Journalism Professor Urges Media to "Report the Hate"

  • 39 Comments
  • by: Colorado Pols

Charles Davis, a journalism professor and Executive Director of the National Freedom of Information Coalition, wrote an interesting column urging the media to report on what’s really happening at many congressional town halls around the country:

Hate, shuffled off stage in the post-racial haze of the election of the nation’s first black president, is back with a vengeance. Hate, if it ever truly threatened to leave the political stage, is most definitely back, larger and nastier than ever.

As a near-absolutist First Amendment advocate, my prescription for hate speech is always more speech: Give the bigot a microphone as big as the hatred, I say, and watch as the marketplace of ideas works its magic.

Perhaps that’s why I worry, as I watch an emboldened mob grow more irresponsible with each passing day, that the mainstream media fails to give hate the coverage it deserves today.
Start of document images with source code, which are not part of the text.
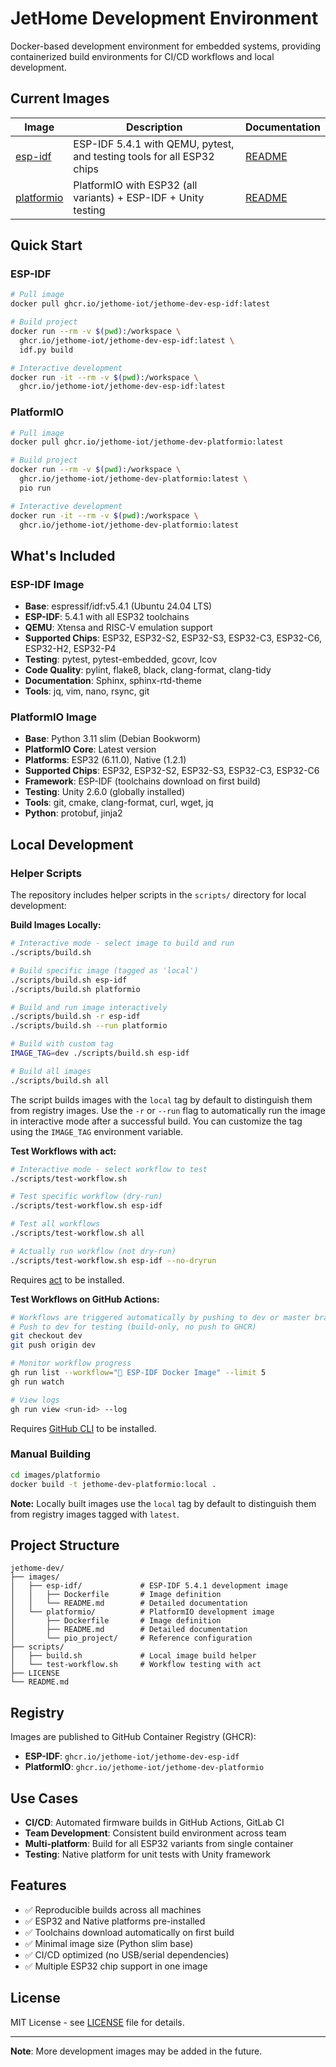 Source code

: # JetHome Development Environment

Docker-based development environment for embedded systems, providing containerized build environments for CI/CD workflows and local development.

## Current Images

| Image | Description | Documentation |
|-------|-------------|---------------|
| [esp-idf](./images/esp-idf/) | ESP-IDF 5.4.1 with QEMU, pytest, and testing tools for all ESP32 chips | [README](./images/esp-idf/README.md) |
| [platformio](./images/platformio/) | PlatformIO with ESP32 (all variants) + ESP-IDF + Unity testing | [README](./images/platformio/README.md) |

## Quick Start

### ESP-IDF

```bash
# Pull image
docker pull ghcr.io/jethome-iot/jethome-dev-esp-idf:latest

# Build project
docker run --rm -v $(pwd):/workspace \
  ghcr.io/jethome-iot/jethome-dev-esp-idf:latest \
  idf.py build

# Interactive development
docker run -it --rm -v $(pwd):/workspace \
  ghcr.io/jethome-iot/jethome-dev-esp-idf:latest
```

### PlatformIO

```bash
# Pull image
docker pull ghcr.io/jethome-iot/jethome-dev-platformio:latest

# Build project
docker run --rm -v $(pwd):/workspace \
  ghcr.io/jethome-iot/jethome-dev-platformio:latest \
  pio run

# Interactive development
docker run -it --rm -v $(pwd):/workspace \
  ghcr.io/jethome-iot/jethome-dev-platformio:latest
```

## What's Included

### ESP-IDF Image

- **Base**: espressif/idf:v5.4.1 (Ubuntu 24.04 LTS)
- **ESP-IDF**: 5.4.1 with all ESP32 toolchains
- **QEMU**: Xtensa and RISC-V emulation support
- **Supported Chips**: ESP32, ESP32-S2, ESP32-S3, ESP32-C3, ESP32-C6, ESP32-H2, ESP32-P4
- **Testing**: pytest, pytest-embedded, gcovr, lcov
- **Code Quality**: pylint, flake8, black, clang-format, clang-tidy
- **Documentation**: Sphinx, sphinx-rtd-theme
- **Tools**: jq, vim, nano, rsync, git

### PlatformIO Image

- **Base**: Python 3.11 slim (Debian Bookworm)
- **PlatformIO Core**: Latest version
- **Platforms**: ESP32 (6.11.0), Native (1.2.1)
- **Supported Chips**: ESP32, ESP32-S2, ESP32-S3, ESP32-C3, ESP32-C6
- **Framework**: ESP-IDF (toolchains download on first build)
- **Testing**: Unity 2.6.0 (globally installed)
- **Tools**: git, cmake, clang-format, curl, wget, jq
- **Python**: protobuf, jinja2

## Local Development

### Helper Scripts

The repository includes helper scripts in the `scripts/` directory for local development:

**Build Images Locally:**

```bash
# Interactive mode - select image to build and run
./scripts/build.sh

# Build specific image (tagged as 'local')
./scripts/build.sh esp-idf
./scripts/build.sh platformio

# Build and run image interactively
./scripts/build.sh -r esp-idf
./scripts/build.sh --run platformio

# Build with custom tag
IMAGE_TAG=dev ./scripts/build.sh esp-idf

# Build all images
./scripts/build.sh all
```

The script builds images with the `local` tag by default to distinguish them from registry images. Use the `-r` or `--run` flag to automatically run the image in interactive mode after a successful build. You can customize the tag using the `IMAGE_TAG` environment variable.

**Test Workflows with act:**

```bash
# Interactive mode - select workflow to test
./scripts/test-workflow.sh

# Test specific workflow (dry-run)
./scripts/test-workflow.sh esp-idf

# Test all workflows
./scripts/test-workflow.sh all

# Actually run workflow (not dry-run)
./scripts/test-workflow.sh esp-idf --no-dryrun
```

Requires [act](https://github.com/nektos/act) to be installed.

**Test Workflows on GitHub Actions:**

```bash
# Workflows are triggered automatically by pushing to dev or master branches
# Push to dev for testing (build-only, no push to GHCR)
git checkout dev
git push origin dev

# Monitor workflow progress
gh run list --workflow="🐳 ESP-IDF Docker Image" --limit 5
gh run watch

# View logs
gh run view <run-id> --log
```

Requires [GitHub CLI](https://cli.github.com/) to be installed.

### Manual Building

```bash
cd images/platformio
docker build -t jethome-dev-platformio:local .
```

**Note:** Locally built images use the `local` tag by default to distinguish them from registry images tagged with `latest`.

## Project Structure

```
jethome-dev/
├── images/
│   ├── esp-idf/             # ESP-IDF 5.4.1 development image
│   │   ├── Dockerfile       # Image definition
│   │   └── README.md        # Detailed documentation
│   └── platformio/          # PlatformIO development image
│       ├── Dockerfile       # Image definition
│       ├── README.md        # Detailed documentation
│       └── pio_project/     # Reference configuration
├── scripts/
│   ├── build.sh             # Local image build helper
│   └── test-workflow.sh     # Workflow testing with act
├── LICENSE
└── README.md
```

## Registry

Images are published to GitHub Container Registry (GHCR):
- **ESP-IDF**: `ghcr.io/jethome-iot/jethome-dev-esp-idf`
- **PlatformIO**: `ghcr.io/jethome-iot/jethome-dev-platformio`

## Use Cases

- **CI/CD**: Automated firmware builds in GitHub Actions, GitLab CI
- **Team Development**: Consistent build environment across team
- **Multi-platform**: Build for all ESP32 variants from single container
- **Testing**: Native platform for unit tests with Unity framework

## Features

- ✅ Reproducible builds across all machines
- ✅ ESP32 and Native platforms pre-installed
- ✅ Toolchains download automatically on first build
- ✅ Minimal image size (Python slim base)
- ✅ CI/CD optimized (no USB/serial dependencies)
- ✅ Multiple ESP32 chip support in one image

## License

MIT License - see [LICENSE](LICENSE) file for details.

---

**Note**: More development images may be added in the future.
My proposition is simple: Major news organizations need to cover hate the way they once did – as a standalone beat.

I was reminded of the way the news media once treated old-fashioned hate the other day while reading a PBS discussion of a fabulous book, “The Race Beat: The Press, the Civil Rights Struggle, and the Awakening of a Nation.” The Race Beat, co-authored by Hank Klibanoff and Gene Roberts, documents the coverage of the civil rights movement in the South and chronicles in chilling detail what we now recall was a watershed in the treatment of hate as, well, morally repugnant behavior that we as a nation just weren’t going to stand for.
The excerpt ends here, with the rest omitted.